Anvar Sarygulov is the Head of Research at Bright Blue.
With the public struggling financially, reports that Cabinet ministers are looking to find new ‘non-fiscal’ ways to combat the cost of living crisis were met with a significant degree of derision.
But it is good for Conservative ministers, and the departments they lead, to take a long, hard look at how to better use existing schemes which are already in place to support those on low incomes.
A particular area for improvement is the headache-inducing, byzantine quagmire of disparate state benefits, grants, and payments that support the most vulnerable in our society.
Currently, many government schemes which could be playing a key role in supporting families through this current crisis have low levels of take-up. Part of the challenge of increasing take-up is the significant administrative hoops low-income families need to jump through to access them.
First, they must be aware of their existence, and then also submit pages of personal information that the Government for the most part already holds. This creates an unnecessary administrative burden not only for the claimants, but also for the state.

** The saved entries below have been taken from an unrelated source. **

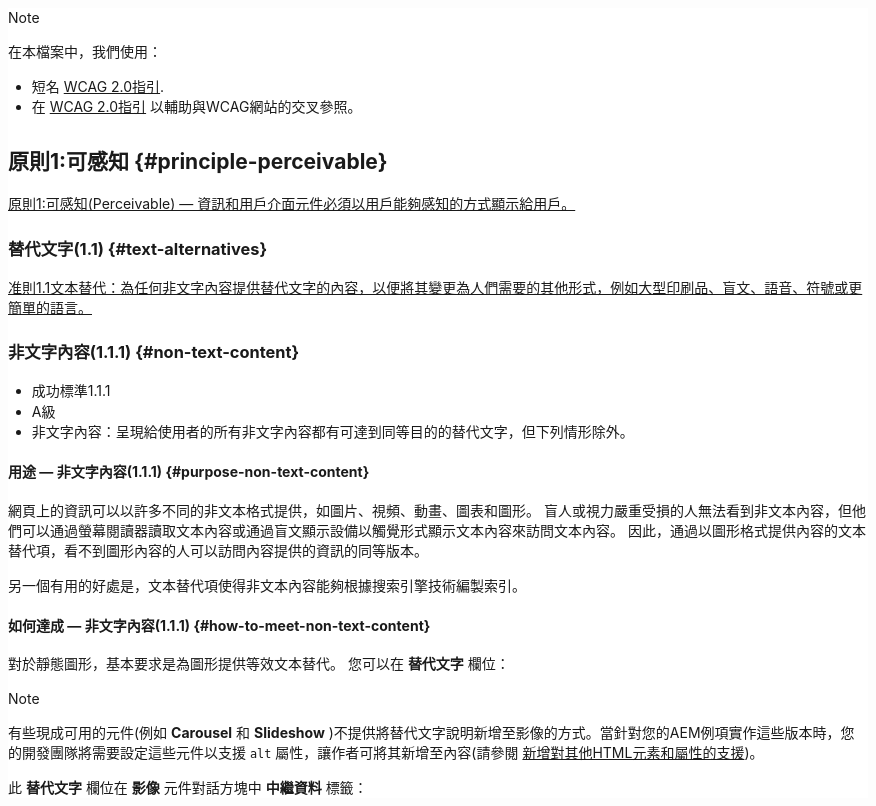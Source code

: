 >[!NOTE]
>
>在本檔案中，我們使用：
>
>* 短名 [WCAG 2.0指引](https://www.w3.org/TR/WCAG20/#guidelines).
>* 在 [WCAG 2.0指引](https://www.w3.org/TR/WCAG20/#guidelines) 以輔助與WCAG網站的交叉參照。
>


## 原則1:可感知 {#principle-perceivable}

[原則1:可感知(Perceivable) — 資訊和用戶介面元件必須以用戶能夠感知的方式顯示給用戶。](https://www.w3.org/TR/WCAG20/#perceivable)

### 替代文字(1.1) {#text-alternatives}

[准則1.1文本替代：為任何非文字內容提供替代文字的內容，以便將其變更為人們需要的其他形式，例如大型印刷品、盲文、語音、符號或更簡單的語言。](https://www.w3.org/TR/WCAG20/#text-equiv)

### 非文字內容(1.1.1) {#non-text-content}

* 成功標準1.1.1
* A級
* 非文字內容：呈現給使用者的所有非文字內容都有可達到同等目的的替代文字，但下列情形除外。

#### 用途 — 非文字內容(1.1.1) {#purpose-non-text-content}

網頁上的資訊可以以許多不同的非文本格式提供，如圖片、視頻、動畫、圖表和圖形。 盲人或視力嚴重受損的人無法看到非文本內容，但他們可以通過螢幕閱讀器讀取文本內容或通過盲文顯示設備以觸覺形式顯示文本內容來訪問文本內容。 因此，通過以圖形格式提供內容的文本替代項，看不到圖形內容的人可以訪問內容提供的資訊的同等版本。

另一個有用的好處是，文本替代項使得非文本內容能夠根據搜索引擎技術編製索引。

#### 如何達成 — 非文字內容(1.1.1) {#how-to-meet-non-text-content}

對於靜態圖形，基本要求是為圖形提供等效文本替代。 您可以在 **替代文字** 欄位：

>[!NOTE]
>
>有些現成可用的元件(例如 **Carousel** 和 **Slideshow** )不提供將替代文字說明新增至影像的方式。當針對您的AEM例項實作這些版本時，您的開發團隊將需要設定這些元件以支援 `alt` 屬性，讓作者可將其新增至內容(請參閱 [新增對其他HTML元素和屬性的支援](/help/sites-administering/rte-accessible-content.md#adding-support-for-additional-html-elements-and-attributes))。

此 **替代文字** 欄位在 **影像** 元件對話方塊中 **中繼資料** 標籤：

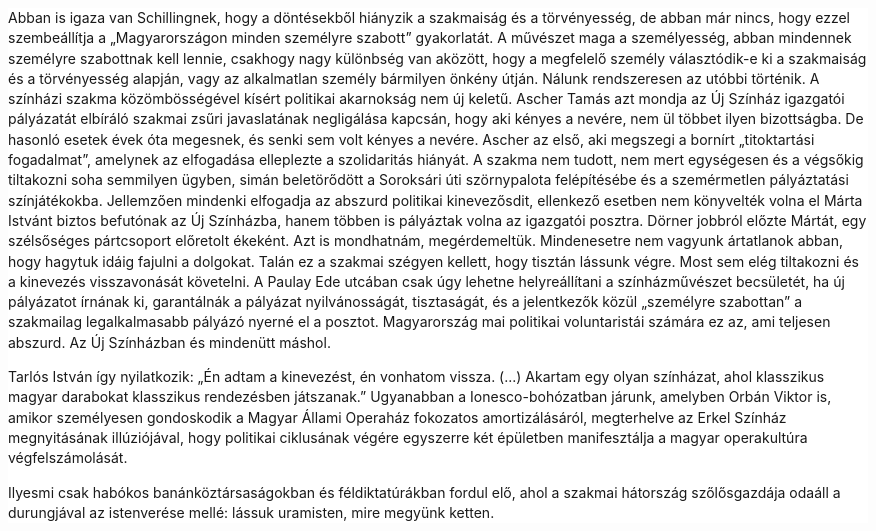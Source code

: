 Abban is igaza van Schillingnek, hogy a döntésekből hiányzik a szakmaiság és a törvényesség, de abban már nincs, hogy ezzel szembeállítja a „Magyarországon minden személyre szabott” gyakorlatát. A művészet maga a személyesség, abban mindennek személyre szabottnak kell lennie, csakhogy nagy különbség van aközött, hogy a megfelelő személy választódik-e ki a szakmaiság és a törvényesség alapján, vagy az alkalmatlan személy bármilyen önkény útján. Nálunk rendszeresen az utóbbi történik. A színházi szakma közömbösségével kísért politikai akarnokság nem új keletű. Ascher Tamás azt mondja az Új Színház igazgatói pályázatát elbíráló szakmai zsűri javaslatának negligálása kapcsán, hogy aki kényes a nevére, nem ül többet ilyen bizottságba. De hasonló esetek évek óta megesnek, és senki sem volt kényes a nevére. Ascher az első, aki megszegi a bornírt „titoktartási fogadalmat”, amelynek az elfogadása elleplezte a szolidaritás hiányát. A szakma nem tudott, nem mert egységesen és a végsőkig tiltakozni soha semmilyen ügyben, simán beletörődött a Soroksári úti szörnypalota felépítésébe és a szemérmetlen pályáztatási színjátékokba. Jellemzően mindenki elfogadja az abszurd politikai kinevezősdit, ellenkező esetben nem könyvelték volna el Márta Istvánt biztos befutónak az Új Színházba, hanem többen is pályáztak volna az igazgatói posztra. Dörner jobbról előzte Mártát, egy szélsőséges pártcsoport előretolt ékeként. Azt is mondhatnám, megérdemeltük. Mindenesetre nem vagyunk ártatlanok abban, hogy hagytuk idáig fajulni a dolgokat. Talán ez a szakmai szégyen kellett, hogy tisztán lássunk végre. Most sem elég tiltakozni és a kinevezés visszavonását követelni. A Paulay Ede utcában csak úgy lehetne helyreállítani a színházművészet becsületét, ha új pályázatot írnának ki, garantálnák a pályázat nyilvánosságát, tisztaságát, és a jelentkezők közül „személyre szabottan” a szakmailag legalkalmasabb pályázó nyerné el a posztot. Magyarország mai politikai voluntaristái számára ez az, ami teljesen abszurd. Az Új Színházban és mindenütt máshol.

Tarlós István így nyilatkozik: „Én adtam a kinevezést, én vonhatom vissza. (...) Akartam egy olyan színházat, ahol klasszikus magyar darabokat klasszikus rendezésben játszanak.” Ugyanabban a Ionesco-bohózatban járunk, amelyben Orbán Viktor is, amikor személyesen gondoskodik a Magyar Állami Operaház fokozatos amortizálásáról, megterhelve az Erkel Színház megnyitásának illúziójával, hogy politikai ciklusának végére egyszerre két épületben manifesztálja a magyar operakultúra végfelszámolását.

Ilyesmi csak habókos banánköztársaságokban és féldiktatúrákban fordul elő, ahol a szakmai hátország szőlősgazdája odaáll a durungjával az istenverése mellé: lássuk uramisten, mire megyünk ketten.
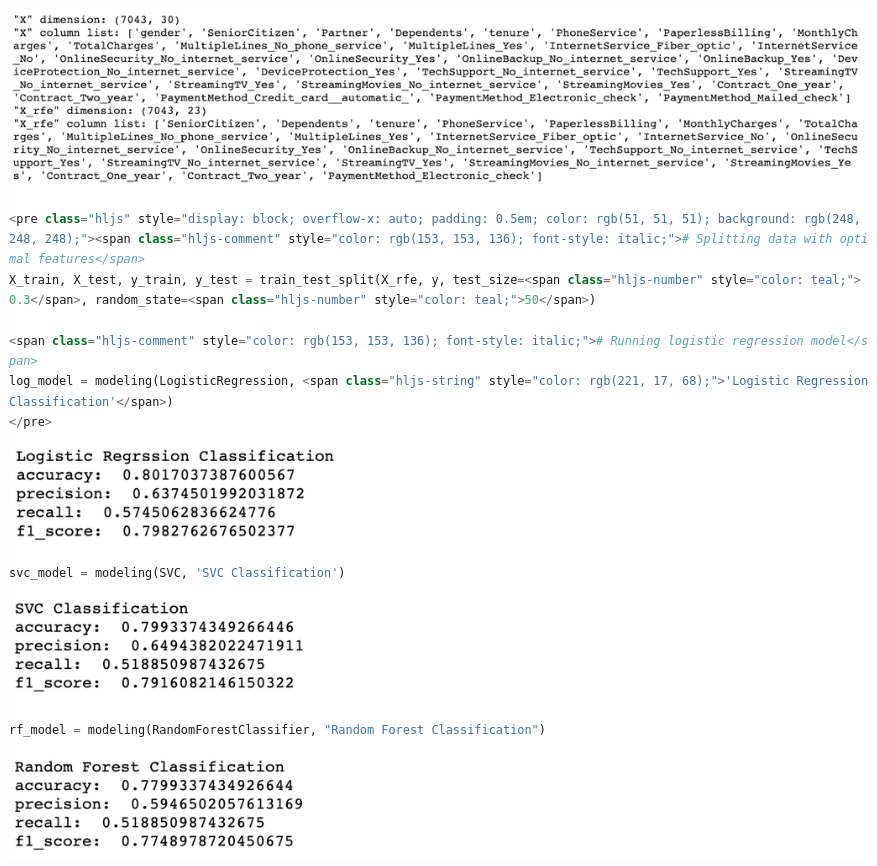 ![](img/e6f6614e7daa66aa00cbdcee408911b2.png)

```py
<pre class="hljs" style="display: block; overflow-x: auto; padding: 0.5em; color: rgb(51, 51, 51); background: rgb(248, 248, 248);"><span class="hljs-comment" style="color: rgb(153, 153, 136); font-style: italic;"># Splitting data with optimal features</span>
X_train, X_test, y_train, y_test = train_test_split(X_rfe, y, test_size=<span class="hljs-number" style="color: teal;">0.3</span>, random_state=<span class="hljs-number" style="color: teal;">50</span>)

<span class="hljs-comment" style="color: rgb(153, 153, 136); font-style: italic;"># Running logistic regression model</span>
log_model = modeling(LogisticRegression, <span class="hljs-string" style="color: rgb(221, 17, 68);">'Logistic Regression Classification'</span>)
</pre>
```

![](img/42f501062309caf82c53de830b974e5c.png)

```py
svc_model = modeling(SVC, 'SVC Classification')

```

![](img/2df16d9dd49a8db58da151f9c72ffa64.png)

```py
rf_model = modeling(RandomForestClassifier, "Random Forest Classification")

```

![](img/e7b89daa24f46b694ef7c1e69570bd09.png)

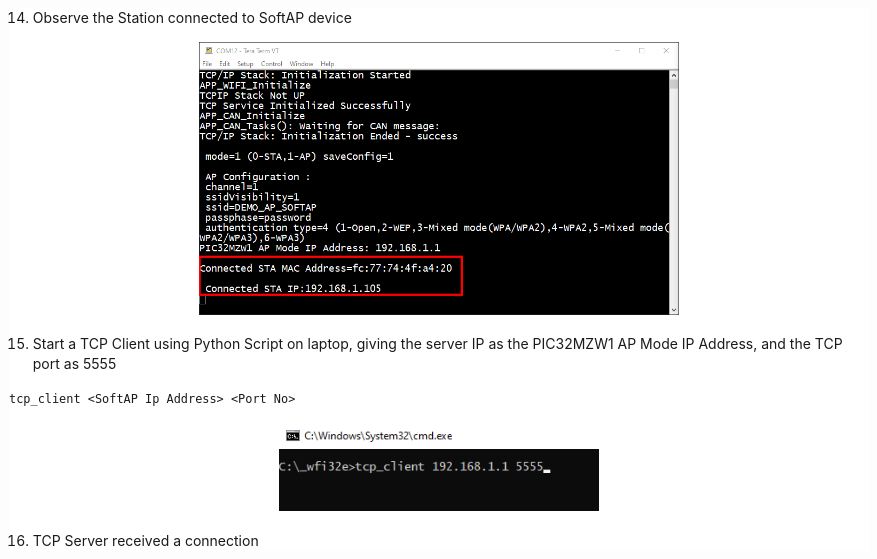14. Observe the Station connected to SoftAP device
<p align="center">
<img src="resources/media/08_step03_station_connected.png" width=480>
</p>

15. Start a TCP Client using Python Script on laptop, giving the server IP as the PIC32MZW1 AP Mode IP Address, and the TCP port as 5555
```
tcp_client <SoftAP Ip Address> <Port No>
```

<p align="center">
<img src="resources/media/08_step04_station_run_tcp_client.png" width=320>
</p>

16. TCP Server received a connection
<p align="center">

For example, take Healthy Start vouchers. They provide weekly food vouchers worth between £4.25 and £8.50 to low-income mothers, from their tenth week of pregnancy to the fourth birthday of their child. In March 2022, this NHS-administered scheme had a take-up rate of 72 per cent in England and Wales.
That means that almost 150,000 households in need were not receiving a significant sum of money that could alleviate the need to visit a food bank – even though the Government holds most of the information needed to automate claims for the vouchers.
It is not only the state’s offer to help with costs of birth that are afflicted by low take-up, but also its offer to help with the costs of death.
The Funeral Expenses Payment, which provides help for costs of a funeral for those on low incomes, paid out on average £1,838 in 2020-21. But before the Covid-19 pandemic, the number of awards steadily decreased, from 40,000 in 2006-07 to 25,000 in 2019-20, despite the number of deaths increasing in the same period.
It is certain that there are low-income families out there who are missing out on thousands of pounds of support at a very difficult point in their lives, because of lack of awareness or the complex 25-page form.
There are also substantive concerns about the take-up of the support offered through the recently-introduced Household Support Fund, which provides low-income households with ad-hoc grants or vouchers through their local authority. Rishi Sunak committed a further £500 million to this Fund in the 2022 Spring Statement.
Each local authority, already greatly stretched in terms of resources, is responsible for the design and rollout of their own scheme. There are also barriers for low-income people to access it, who not only need to be aware that the Fund exists, but must also then submit information about their financial status.
The growth of the social security system over many decades has led to the accumulation of layers upon layers of complexity to address new and emerging needs. But the labyrinthine nature of our welfare system is now hurting both the government and those it is supposed to support.
In this context, the Conservatives need to be proud of the core achievement of Universal Credit: simplifying six disparate in-work and out-of-work payments scattered across three government departments into one streamlined benefit. Now they need to boldly continue their work in reducing complexity.
Rather than continuing to bolt-on new ways to support people, like the Household Support Fund, and growing the administrative behemoth that is our social security system, the Government needs to think much more about how it can use the existing benefit systems and information databases to provide simplified help to people who need it.
The changes to the Warm Home Discount scheme being introduced this year, which will use government-held property, benefit and tax data to automatically identify low-income households most in need of help with heating bills, is an example of what ministers should be doing across the social security system.
Getting more people to take-up existing schemes will not be sufficient to tackle the cost-of-living crisis given its scale: with inflation forecast to peak at ten per cent this year, but benefits only rising by 3.1 per cent this April, the outlook for low-income households is dire.
However, reducing complexity will still substantively benefit thousands of low-income households who are currently missing out on vital support, and it will be through simplifying bureaucratic demands and harnessing the power of technology that the Conservatives will make a difference and increase take-up.